Besides improving your heart health, consuming flaxseeds can also cause changes in the gut microbiota, boost metabolic health as well as protect against diet-induced obesity, finds a study.
Flaxseed is a fibre-rich plant that has been shown to improve cholesterol levels and inflammation in the colon. However, there is little research on how flaxseed fibre affects gut microbiota.
In the study, conducted on mice, those that received flaxseed supplements were more physically active and had less weight gain than those on other high-fat diet groups.
They also had better glucose control and levels of beneficial fatty acids.
The breakdown of dietary fibre in the gut — a process called fermentation — can produce favourable changes in the digestive system.

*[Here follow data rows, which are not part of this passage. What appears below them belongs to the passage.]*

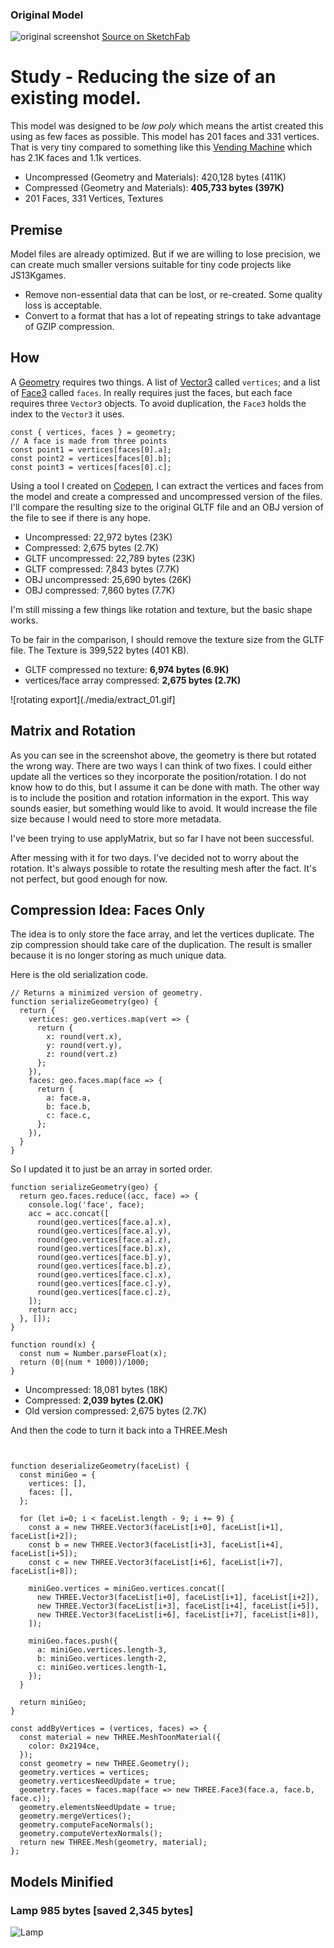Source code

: ### Original Model
![original screenshot](./media/chest_original.png)
[Source on SketchFab](https://sketchfab.com/3d-models/low-poly-adventure-asset-pack-bda2fd1158df425fb703f53d926b1ec6)

# Study - Reducing the size of an existing model.

This model was designed to be *low poly* which means the artist created this using as few faces as possible. This model has 201 faces and 331 vertices. That is very tiny compared to something like this [Vending Machine](https://sketchfab.com/3d-models/vending-machine-242eaa6efeb3457a96a5086039583966) which has 2.1K faces and 1.1k vertices.

* Uncompressed  (Geometry and Materials): 420,128 bytes (411K)
* Compressed  (Geometry and Materials): **405,733 bytes (397K)**
* 201 Faces, 331 Vertices, Textures

## Premise
Model files are already optimized. But if we are willing to lose precision, we can create much smaller versions suitable for tiny code projects like JS13Kgames.

* Remove non-essential data that can be lost, or re-created. Some quality loss is acceptable.
* Convert to a format that has a lot of repeating strings to take advantage of GZIP compression.



## How

A [Geometry](https://threejs.org/docs/#api/en/core/Geometry) requires two things. A list of [Vector3](https://threejs.org/docs/#api/en/math/Vector3) called `vertices`; and a list of [Face3](https://threejs.org/docs/#api/en/core/Face3) called `faces`. In really requires just the faces, but each face requires three `Vector3` objects. To avoid duplication, the `Face3` holds the index to the `Vector3` it uses.

```
const { vertices, faces } = geometry;
// A face is made from three points
const point1 = vertices[faces[0].a];
const point2 = vertices[faces[0].b];
const point3 = vertices[faces[0].c];
```

Using a tool I created on [Codepen](https://codepen.io/ripter/full/vYYLQMY),  I can extract the vertices and faces from the model and create a compressed and uncompressed version of the files. I'll compare the resulting size to the original GLTF file and an OBJ version of the file to see if there is any hope.

* Uncompressed: 22,972 bytes (23K)
* Compressed: 2,675 bytes (2.7K)
* GLTF uncompressed: 22,789 bytes (23K)
* GLTF compressed: 7,843 bytes (7.7K)
* OBJ uncompressed: 25,690 bytes (26K)
* OBJ compressed: 7,860 bytes (7.7K)

I'm still missing a few things like rotation and texture, but the basic shape works.

To be fair in the comparison, I should remove the texture size from the GLTF file. The Texture is 399,522 bytes (401 KB).

* GLTF compressed no texture: **6,974 bytes (6.9K)**
* vertices/face array compressed: **2,675 bytes (2.7K)**

![rotating export](./media/extract_01.gif]

## Matrix and Rotation

As you can see in the screenshot above, the geometry is there but rotated the wrong way. There are two ways I can think of two fixes. I could either update all the vertices so they incorporate the position/rotation. I do not know how to do this, but I assume it can be done with math. The other way is to include the position and rotation information in the export. This way sounds easier, but something would like to avoid. It would increase the file size because I would need to store more metadata.

I've been trying to use applyMatrix, but so far I have not been successful.

After messing with it for two days. I've decided not to worry about the rotation. It's always possible to rotate the resulting mesh after the fact. It's not perfect, but good enough for now.


## Compression Idea: Faces Only

The idea is to only store the face array, and let the vertices duplicate. The zip compression should take care of the duplication. The result is smaller because it is no longer storing as much unique data.

Here is the old serialization code.

```
// Returns a minimized version of geometry.
function serializeGeometry(geo) {
  return {
    vertices: geo.vertices.map(vert => {
      return {
        x: round(vert.x),
        y: round(vert.y),
        z: round(vert.z)
      };
    }),
    faces: geo.faces.map(face => {
      return {
        a: face.a,
        b: face.b,
        c: face.c,
      };
    }),
  }
}
```



So I updated it to just be an array in sorted order.

```
function serializeGeometry(geo) {
  return geo.faces.reduce((acc, face) => {
    console.log('face', face);
    acc = acc.concat([
      round(geo.vertices[face.a].x),
      round(geo.vertices[face.a].y),
      round(geo.vertices[face.a].z),
      round(geo.vertices[face.b].x),
      round(geo.vertices[face.b].y),
      round(geo.vertices[face.b].z),
      round(geo.vertices[face.c].x),
      round(geo.vertices[face.c].y),
      round(geo.vertices[face.c].z),
    ]);
    return acc;
  }, []);
}

function round(x) {
  const num = Number.parseFloat(x);
  return (0|(num * 1000))/1000;
}
```

* Uncompressed: 18,081 bytes (18K)
* Compressed: **2,039 bytes (2.0K)**
* Old version compressed: 2,675 bytes (2.7K)


And then the code to turn it back into a THREE.Mesh
```


function deserializeGeometry(faceList) {
  const miniGeo = {
    vertices: [],
    faces: [],
  };

  for (let i=0; i < faceList.length - 9; i += 9) {
    const a = new THREE.Vector3(faceList[i+0], faceList[i+1], faceList[i+2]);
    const b = new THREE.Vector3(faceList[i+3], faceList[i+4], faceList[i+5]);
    const c = new THREE.Vector3(faceList[i+6], faceList[i+7], faceList[i+8]);

    miniGeo.vertices = miniGeo.vertices.concat([
      new THREE.Vector3(faceList[i+0], faceList[i+1], faceList[i+2]),
      new THREE.Vector3(faceList[i+3], faceList[i+4], faceList[i+5]),
      new THREE.Vector3(faceList[i+6], faceList[i+7], faceList[i+8]),
    ]);

    miniGeo.faces.push({
      a: miniGeo.vertices.length-3,
      b: miniGeo.vertices.length-2,
      c: miniGeo.vertices.length-1,
    });
  }

  return miniGeo;
}

const addByVertices = (vertices, faces) => {
  const material = new THREE.MeshToonMaterial({
    color: 0x2194ce,
  });
  const geometry = new THREE.Geometry();
  geometry.vertices = vertices;
  geometry.verticesNeedUpdate = true;
  geometry.faces = faces.map(face => new THREE.Face3(face.a, face.b, face.c));
  geometry.elementsNeedUpdate = true;
  geometry.mergeVertices();
  geometry.computeFaceNormals();
  geometry.computeVertexNormals();
  return new THREE.Mesh(geometry, material);
};

```



## Models Minified

### Lamp 985 bytes [saved 2,345 bytes]
![Lamp](./media/lamp.gif)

It can increase beneficial fatty acids, which may reduce the production of adipose tissue in the body and improve immune function, explained the researchers, in the study published in the American Journal of Physiology: Endocrinology and Metabolism.
"Our data suggest that flaxseed fibre supplementation affects host metabolism by increasing energy expenditure and reducing obesity as well as by improving glucose tolerance," said Fredrik Backhed from the University of Gothenburg in Sweden.
For the study, the team studied mice assigned to four different diets for 12 weeks.
The high-fat group had fewer bacteria associated with improved metabolic health, lower levels of beneficial fatty acids and more of a bacterium linked to obesity when compared to the other groups.
Bacteria levels in both the cellulose and flaxseed groups returned to healthier levels when compared to the high-fat group.
The team also found evidence that the bacteria present ferment fibres from the thick, glue-like layer of the flaxseed shell.
The bacteria that perform fermentation then produce more beneficial fatty acids.
"Future research should be directed to understand relative contribution of the different microbes and delineate underlying mechanisms for how flaxseed fibres affect host metabolism," the researchers noted.